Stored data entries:
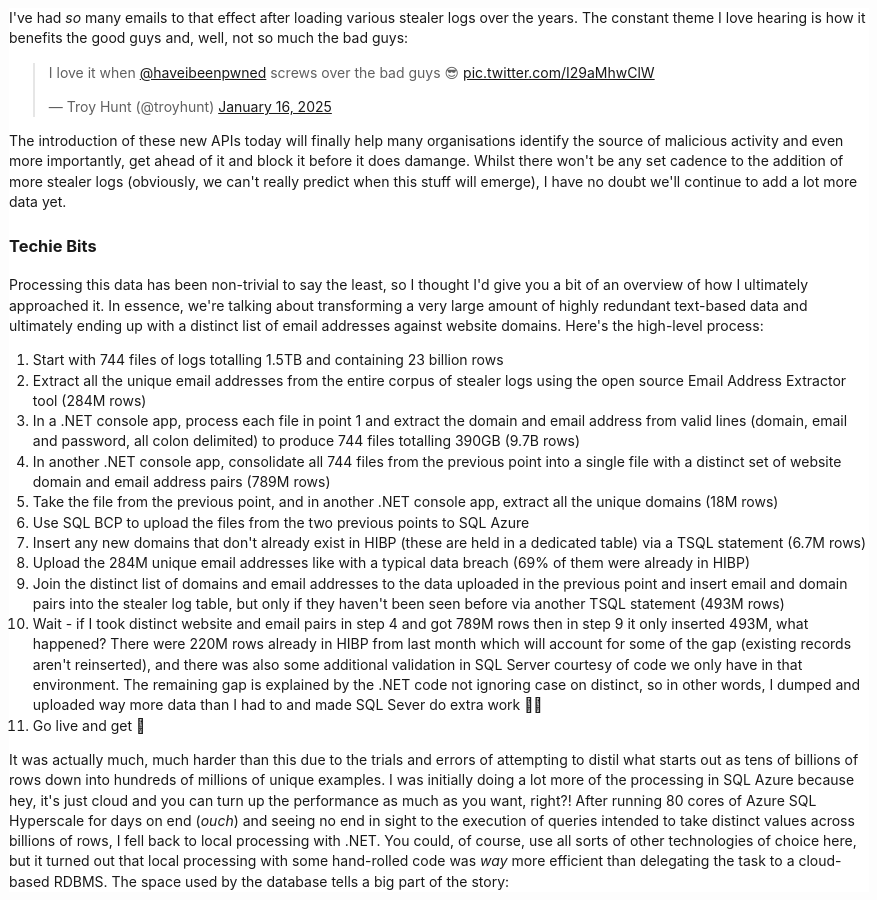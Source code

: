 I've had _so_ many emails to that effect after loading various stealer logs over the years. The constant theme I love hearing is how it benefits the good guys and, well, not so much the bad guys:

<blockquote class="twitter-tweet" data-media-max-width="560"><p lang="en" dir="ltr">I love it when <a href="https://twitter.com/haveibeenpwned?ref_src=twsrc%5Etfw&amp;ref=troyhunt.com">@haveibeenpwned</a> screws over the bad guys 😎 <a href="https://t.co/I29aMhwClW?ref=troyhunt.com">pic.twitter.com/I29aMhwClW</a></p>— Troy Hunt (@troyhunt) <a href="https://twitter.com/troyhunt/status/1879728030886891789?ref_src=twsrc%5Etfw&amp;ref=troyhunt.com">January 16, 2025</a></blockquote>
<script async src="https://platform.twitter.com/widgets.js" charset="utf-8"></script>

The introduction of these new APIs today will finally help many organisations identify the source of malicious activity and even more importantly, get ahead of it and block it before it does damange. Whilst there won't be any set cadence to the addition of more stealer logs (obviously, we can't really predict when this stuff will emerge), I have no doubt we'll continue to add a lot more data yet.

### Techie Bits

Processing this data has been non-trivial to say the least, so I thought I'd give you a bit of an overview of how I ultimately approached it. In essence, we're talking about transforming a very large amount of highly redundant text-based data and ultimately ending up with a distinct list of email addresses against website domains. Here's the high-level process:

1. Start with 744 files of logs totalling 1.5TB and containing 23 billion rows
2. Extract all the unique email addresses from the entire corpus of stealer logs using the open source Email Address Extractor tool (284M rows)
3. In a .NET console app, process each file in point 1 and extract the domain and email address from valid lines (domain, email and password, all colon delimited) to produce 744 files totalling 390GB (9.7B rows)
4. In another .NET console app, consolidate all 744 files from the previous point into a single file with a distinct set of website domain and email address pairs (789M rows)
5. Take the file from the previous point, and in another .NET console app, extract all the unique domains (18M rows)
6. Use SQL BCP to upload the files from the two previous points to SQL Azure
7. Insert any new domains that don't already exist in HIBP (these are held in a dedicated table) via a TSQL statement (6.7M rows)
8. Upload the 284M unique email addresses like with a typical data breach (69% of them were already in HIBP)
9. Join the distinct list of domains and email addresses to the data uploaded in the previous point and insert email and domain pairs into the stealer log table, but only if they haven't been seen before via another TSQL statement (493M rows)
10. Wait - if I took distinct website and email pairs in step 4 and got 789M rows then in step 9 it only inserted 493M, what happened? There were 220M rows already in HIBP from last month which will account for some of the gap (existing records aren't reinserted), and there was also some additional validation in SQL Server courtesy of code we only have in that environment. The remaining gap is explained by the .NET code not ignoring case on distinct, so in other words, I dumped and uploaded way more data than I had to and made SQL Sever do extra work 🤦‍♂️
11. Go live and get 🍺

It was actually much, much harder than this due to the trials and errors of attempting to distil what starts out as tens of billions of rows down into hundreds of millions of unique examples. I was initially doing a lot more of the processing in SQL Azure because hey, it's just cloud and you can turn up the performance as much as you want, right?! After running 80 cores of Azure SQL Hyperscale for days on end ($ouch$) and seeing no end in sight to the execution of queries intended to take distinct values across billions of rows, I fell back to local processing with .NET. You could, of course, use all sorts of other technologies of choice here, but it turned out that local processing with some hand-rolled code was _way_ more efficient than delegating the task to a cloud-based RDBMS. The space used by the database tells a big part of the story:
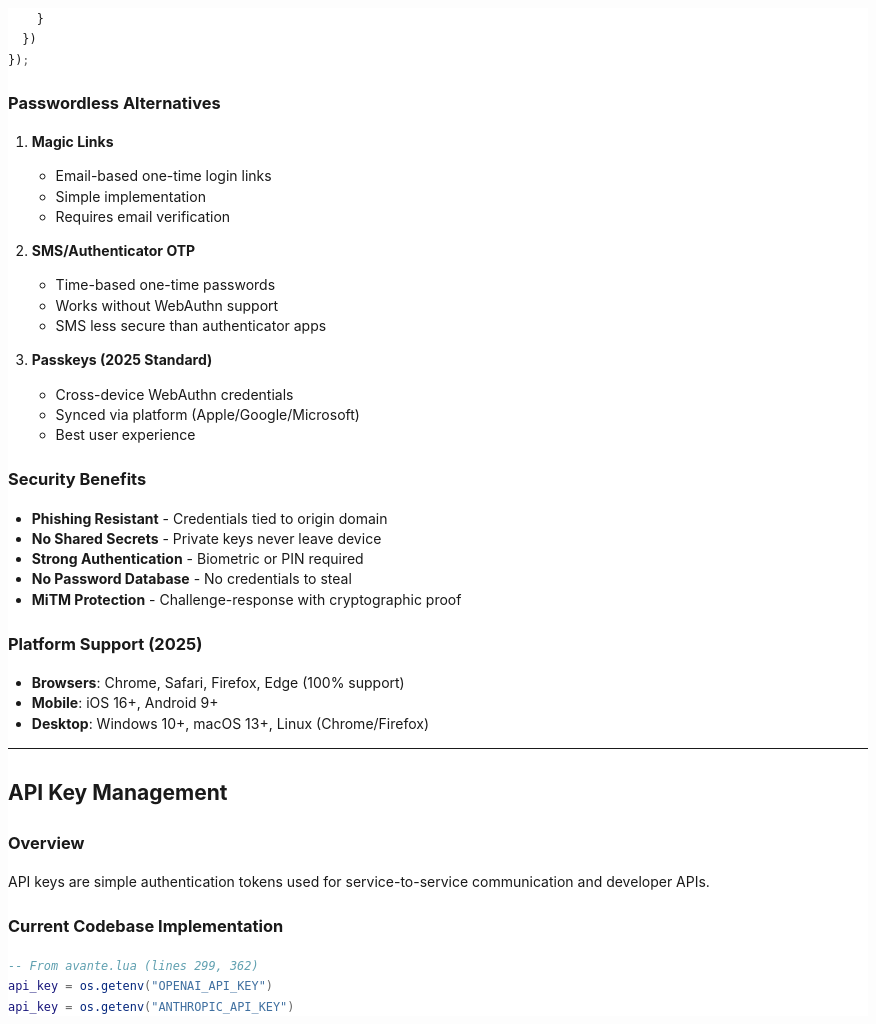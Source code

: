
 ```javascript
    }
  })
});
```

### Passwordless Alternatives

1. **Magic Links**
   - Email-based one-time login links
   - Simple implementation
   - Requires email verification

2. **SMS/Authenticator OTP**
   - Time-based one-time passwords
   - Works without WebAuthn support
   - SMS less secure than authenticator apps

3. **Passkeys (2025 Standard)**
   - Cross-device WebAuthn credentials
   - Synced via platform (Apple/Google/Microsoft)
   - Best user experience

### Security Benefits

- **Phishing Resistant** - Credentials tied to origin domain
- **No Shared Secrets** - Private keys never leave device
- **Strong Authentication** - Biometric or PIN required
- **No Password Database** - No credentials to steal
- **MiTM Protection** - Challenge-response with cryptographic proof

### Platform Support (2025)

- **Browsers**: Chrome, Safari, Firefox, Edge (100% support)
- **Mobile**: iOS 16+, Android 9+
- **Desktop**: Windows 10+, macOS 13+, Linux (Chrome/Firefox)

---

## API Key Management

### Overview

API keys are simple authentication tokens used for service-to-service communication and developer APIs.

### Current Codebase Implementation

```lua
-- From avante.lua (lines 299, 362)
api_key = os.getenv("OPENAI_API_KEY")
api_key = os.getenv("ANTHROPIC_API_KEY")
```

PROBLEM:
Line count for the word "based": please state how many lines of the records above contain it, and nothing else.

ANSWER BELOW:
4